I don’t miss Joe because he’s still alive and kicking with every person who has drive passion and a need to be living.
R.I.P Our brother Joe you still live on,so long as there is people who ”turn rebellion into money” God Blesse us with you,now God Blesses you my friend xxx
“Ha! You think it’s funny/Turning rebellion into money”
Unlike with other bands, I’ve never gone more than a day or two without thinking about the influence the Clash, and Joe in particular, has had on my thinking about the world, my outlook, my life. Joe, with his hit them over the head with a brick then give them a message mentality, taught me so much, and continues to urge me on to become better at being human. I got to meet him twice, luckily, and he did have an amazing ability to listen as if you were the only person in the world, the only thing that mattered to him at that moment. But I didn’t take advantage of those opportunities to just say, Thanks Joe.
[note: sorry if the formatting is messed up; I wasn't sure if html would work in this comment box. And, I'd love to be able to link the icon I use that my friend made for me, but I don't know how...]
I posted this at Live Journal on Joe’s birthday in 2008. I eventually did go to that mural.
Today is Joe Strummer’s Birthday. Funny thing, he died on my birthday. That day is commemorated on this video: http://www.youtube.com/watch?v=TRwmZ2bp_B0.
I’d love to see that mural sometime: Niagara Bar, 112 7th and Avenue A, NY.
Like in the video, I remember seeing lots of people wearing Clash t-shirts. We went to a Clash-themed place for breakfast (Yes! http://www.rudyscantfailcafe.com) and they were playing, I think, London Calling, and a man in the next booth said to his son, who looked around 9–”That guy singing, he’s Joe Strummer. He died today.” You felt like you were part of (big) club. Still do. He’s one of my (few) heroes.
From a tribute site (http://www.joestrummer.org/praise.htm) “When he played at the Troubador, before he walked off the stage he said ‘It’s a sad and beautiful world! Goodnight!”
If you don’t know, find out more about him.
JOE STRUMMER will always be a strong part of my life. There is not a day that goes by when i do not think or listen to his songs. He was not only a great singer, lyricist,guitarist but a brilliant family man to. His music has inspired and brought greatness on people all over the world. I would love to see joes stance on things if he were here today. No other has ever came close he was the PUNK WARLORD. joe you are gone but never forgotten. much love x
The best thing we can do today is celebrate his life. Remember what he said “I believe poeple can do anything. This is something I’m starting to learn”. I’m going to work in a few minutes and do just that.

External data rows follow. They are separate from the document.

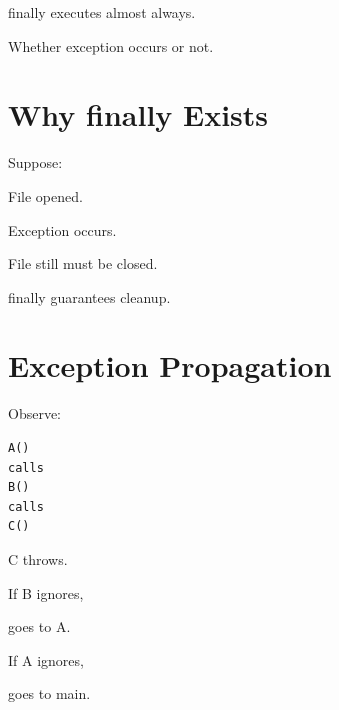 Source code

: \documentclass[11pt,a4paper]{book}
\begin{document}

finally executes almost always.


Whether exception occurs or not.


\section{Why finally Exists}

Suppose:


File opened.


Exception occurs.


File still must be closed.


finally guarantees cleanup.


\section{Exception Propagation}

Observe:

\begin{verbatim} 
A()
calls
B()
calls
C()
\end{verbatim}


C throws.


If B ignores,

goes to A.


If A ignores,

goes to main.

\end{document}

Noelle-Robertsdale, Alabama U.S.A
i was fifteen years old, listened to the radio and listened for the first time “london calling” and since the clash is always in my heart rip Joe and thank you claudio marseille
There’s nothing I can say that hasn’t been said already. After 8 years, it’s still a great loss to everyone who loved Joe. I miss the honesty, humor and uncompromising spirit that was his music and his life. I learned alot about myself through Joe.
Joe changed a lot of things, and one thing he completely changed is my mind and opinions about everything. I’ve learned so much from this hero, and I know that there’s no one like Joe, he is special and made the world better. I was 6 when he died and I’m 14 now so it sounds funny how it can be so special, but it really is special and important. I’d sell my sister to meet you Joe, I have loads of questions to ask. We miss you. RIP.
and I’m from Finland, sorry
It was always a public service announcement with guitars. I miss that.
Saw the Clash in ’77 AND ’78. Joe inspired us all to go and do want we wanted to do, and we did. He was the real deal. We could really do with him now!
We all fell for Joe.
First time I met Joe I was backstage at a Clash gig in Aylesbury…My cousin Mr Jones had put us on the guest list–I had travelled there from London in my old banger of a car. Joe was talking to a fan who was complaining that the hippies at his local pub dominated the jukebox and played all the old hippy records..Joe replied “I thought they were supposed to be all peace and love”…when we all got chucked out of the venue some of the fans went to stay with the band at their hotel- I drove back down the motorway with a few unknown punks on board and got pulled by the police for having too many people in a mini! RIP Joe – I will never stop listening to you.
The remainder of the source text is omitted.